(EXERCISE DESCRIPTION) Reproduce the records below exactly; the images should not appear.

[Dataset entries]
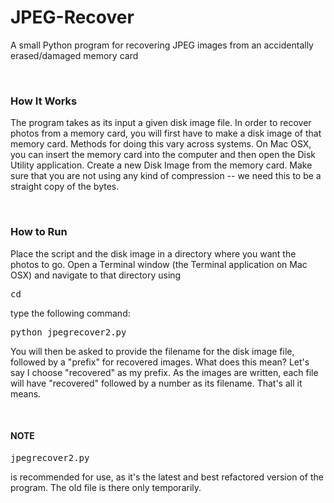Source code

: <h1>JPEG-Recover</h1>
<p>A small Python program for recovering JPEG images from an accidentally erased/damaged memory card</p>
<br/>
<h3>How It Works</h3>
<p>The program takes as its input a given disk image file. In order to recover photos from a memory card, you will first have to make a disk image of that memory card. Methods for doing this vary across systems. On Mac OSX, you can insert the memory card into the computer and then open the Disk Utility application. Create a new Disk Image from the memory card. Make sure that you are not using any kind of compression -- we need this to be a straight copy of the bytes.<p>
<br/>
<h3>How to Run</h3>
<p>Place the script and the disk image in a directory where you want the photos to go. Open a Terminal window (the Terminal application on Mac OSX) and navigate to that directory using <pre>cd</pre></p>
<p>type the following command:</p>
<pre>python jpegrecover2.py</pre>
<p>You will then be asked to provide the filename for the disk image file, followed by a "prefix" for recovered images. What does this mean? Let's say I choose "recovered" as my prefix. As the images are written, each file will have "recovered" followed by a number as its filename. That's all it means.</p>
<br/>
<h4>NOTE</h4>
<p><pre>jpegrecover2.py</pre> is recommended for use, as it's the latest and best refactored version of the program. The old file is there only temporarily.</p>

(SOLUTION BELOW)
Source code

: <h1>JPEG-Recover</h1>
<p>A small Python program for recovering JPEG images from an accidentally erased/damaged memory card</p>
<br/>
<h3>How It Works</h3>
<p>The program takes as its input a given disk image file. In order to recover photos from a memory card, you will first have to make a disk image of that memory card. Methods for doing this vary across systems. On Mac OSX, you can insert the memory card into the computer and then open the Disk Utility application. Create a new Disk Image from the memory card. Make sure that you are not using any kind of compression -- we need this to be a straight copy of the bytes.<p>
<br/>
<h3>How to Run</h3>
<p>Place the script and the disk image in a directory where you want the photos to go. Open a Terminal window (the Terminal application on Mac OSX) and navigate to that directory using <pre>cd</pre></p>
<p>type the following command:</p>
<pre>python jpegrecover2.py</pre>
<p>You will then be asked to provide the filename for the disk image file, followed by a "prefix" for recovered images. What does this mean? Let's say I choose "recovered" as my prefix. As the images are written, each file will have "recovered" followed by a number as its filename. That's all it means.</p>
<br/>
<h4>NOTE</h4>
<p><pre>jpegrecover2.py</pre> is recommended for use, as it's the latest and best refactored version of the program. The old file is there only temporarily.</p>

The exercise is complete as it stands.